Stored data entries
**********
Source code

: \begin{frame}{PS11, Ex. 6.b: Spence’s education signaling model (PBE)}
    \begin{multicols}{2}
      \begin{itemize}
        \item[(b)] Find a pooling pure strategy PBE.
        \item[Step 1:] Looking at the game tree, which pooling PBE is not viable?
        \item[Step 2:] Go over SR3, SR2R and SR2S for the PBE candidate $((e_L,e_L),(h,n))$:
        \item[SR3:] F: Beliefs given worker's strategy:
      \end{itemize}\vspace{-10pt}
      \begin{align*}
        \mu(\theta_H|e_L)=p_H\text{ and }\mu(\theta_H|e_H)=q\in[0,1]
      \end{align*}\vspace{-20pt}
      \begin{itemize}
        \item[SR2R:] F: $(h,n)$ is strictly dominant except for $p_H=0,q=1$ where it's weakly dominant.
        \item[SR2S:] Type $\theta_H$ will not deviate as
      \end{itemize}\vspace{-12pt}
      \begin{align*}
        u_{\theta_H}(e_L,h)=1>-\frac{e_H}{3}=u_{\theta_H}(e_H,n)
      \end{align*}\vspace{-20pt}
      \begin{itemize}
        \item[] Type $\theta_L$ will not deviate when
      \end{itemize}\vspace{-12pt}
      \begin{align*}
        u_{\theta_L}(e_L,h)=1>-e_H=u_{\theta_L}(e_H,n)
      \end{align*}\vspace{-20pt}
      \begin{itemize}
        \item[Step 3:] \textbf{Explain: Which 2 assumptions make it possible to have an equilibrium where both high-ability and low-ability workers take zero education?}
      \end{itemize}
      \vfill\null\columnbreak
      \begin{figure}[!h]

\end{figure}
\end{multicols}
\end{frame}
**********
## Task prompt
The answer must be the line containing "it's weakly dominant." and every line after it to the end of the data, each set down exactly.

## Task answer
        \item[SR2R:] F: $(h,n)$ is strictly dominant except for $p_H=0,q=1$ where it's weakly dominant.
        \item[SR2S:] Type $\theta_H$ will not deviate as
      \end{itemize}\vspace{-12pt}
      \begin{align*}
        u_{\theta_H}(e_L,h)=1>-\frac{e_H}{3}=u_{\theta_H}(e_H,n)
      \end{align*}\vspace{-20pt}
      \begin{itemize}
        \item[] Type $\theta_L$ will not deviate when
      \end{itemize}\vspace{-12pt}
      \begin{align*}
        u_{\theta_L}(e_L,h)=1>-e_H=u_{\theta_L}(e_H,n)
      \end{align*}\vspace{-20pt}
      \begin{itemize}
        \item[Step 3:] \textbf{Explain: Which 2 assumptions make it possible to have an equilibrium where both high-ability and low-ability workers take zero education?}
      \end{itemize}
      \vfill\null\columnbreak
      \begin{figure}[!h]

\end{figure}
\end{multicols}
\end{frame}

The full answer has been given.